Using the Work Breakdown Structure that you created in Assignment 3, enter your summary tasks and detail tasks into Microsoft Project. During this exercise, you may identify additional tasks that you didn’t initially think of or you may decide to move things around a bit. That is perfectly acceptable and common when you start building the schedule. It is a living, breathing document and does change throughout the course of planning. Use the Indent Task/Outdent Task buttons on the Task tab to create the hierarchy of your WBS. If you want to turn on the WBS numbering scheme, right-click the column to the right of where you want that column to appear, select Insert Column and select WBS from the list of available columns. Chapter 3 of the Ambriz book includes a lot of detailed information about entering tasks into Microsoft Project.

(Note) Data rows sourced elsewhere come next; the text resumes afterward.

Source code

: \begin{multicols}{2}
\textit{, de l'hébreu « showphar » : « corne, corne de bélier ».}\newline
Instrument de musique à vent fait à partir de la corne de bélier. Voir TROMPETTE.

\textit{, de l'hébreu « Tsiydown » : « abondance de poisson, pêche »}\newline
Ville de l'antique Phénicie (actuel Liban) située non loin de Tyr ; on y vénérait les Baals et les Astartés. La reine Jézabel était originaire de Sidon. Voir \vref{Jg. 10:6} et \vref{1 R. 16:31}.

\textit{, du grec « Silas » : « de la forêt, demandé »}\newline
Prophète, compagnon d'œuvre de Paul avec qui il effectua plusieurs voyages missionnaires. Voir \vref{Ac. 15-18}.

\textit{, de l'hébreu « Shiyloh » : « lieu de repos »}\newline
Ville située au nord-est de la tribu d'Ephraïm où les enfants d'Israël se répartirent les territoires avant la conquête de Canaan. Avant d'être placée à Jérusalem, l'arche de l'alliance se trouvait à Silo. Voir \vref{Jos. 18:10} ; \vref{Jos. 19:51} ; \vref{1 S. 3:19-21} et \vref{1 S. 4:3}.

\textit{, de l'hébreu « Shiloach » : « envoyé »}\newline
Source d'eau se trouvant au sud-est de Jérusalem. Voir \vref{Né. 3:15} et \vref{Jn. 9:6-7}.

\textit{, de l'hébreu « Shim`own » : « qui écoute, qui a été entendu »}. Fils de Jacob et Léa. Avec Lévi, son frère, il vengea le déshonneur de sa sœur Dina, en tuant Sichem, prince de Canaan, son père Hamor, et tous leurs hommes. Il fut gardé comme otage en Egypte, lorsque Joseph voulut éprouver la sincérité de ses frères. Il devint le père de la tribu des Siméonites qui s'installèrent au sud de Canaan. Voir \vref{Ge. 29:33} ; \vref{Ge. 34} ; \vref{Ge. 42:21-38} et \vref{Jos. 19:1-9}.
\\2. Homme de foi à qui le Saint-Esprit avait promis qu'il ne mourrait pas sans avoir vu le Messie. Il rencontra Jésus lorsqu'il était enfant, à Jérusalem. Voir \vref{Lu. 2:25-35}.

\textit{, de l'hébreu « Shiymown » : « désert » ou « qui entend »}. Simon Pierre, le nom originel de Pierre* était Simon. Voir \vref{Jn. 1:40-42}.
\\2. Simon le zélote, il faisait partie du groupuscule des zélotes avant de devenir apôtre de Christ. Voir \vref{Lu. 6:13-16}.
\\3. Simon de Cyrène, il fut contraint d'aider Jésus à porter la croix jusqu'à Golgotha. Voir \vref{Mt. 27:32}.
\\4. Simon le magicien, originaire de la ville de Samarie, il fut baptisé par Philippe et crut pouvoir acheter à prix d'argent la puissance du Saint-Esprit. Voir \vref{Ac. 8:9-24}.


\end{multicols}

Using one of the techniques presented in the reference material (your textbooks or the videos), estimate the effort required to complete each task. Determine for each task whether the estimate is duration or work. Pages 175 – 187 in Ambriz discuss the differences and the relationship between duration and work. If you need to display the Work column in Microsoft Project, right-click the Duration column, select Insert Column and select Work from the list of available columns. Enter your estimates into your Microsoft Project schedule. Remember, don’t assign estimates to Summary tasks, the time necessary to complete the Summary task is based on the estimates of the tasks that roll up to the Summary task.
The sample file is a Microsoft Project file that will give you an idea of what your completed file will look like.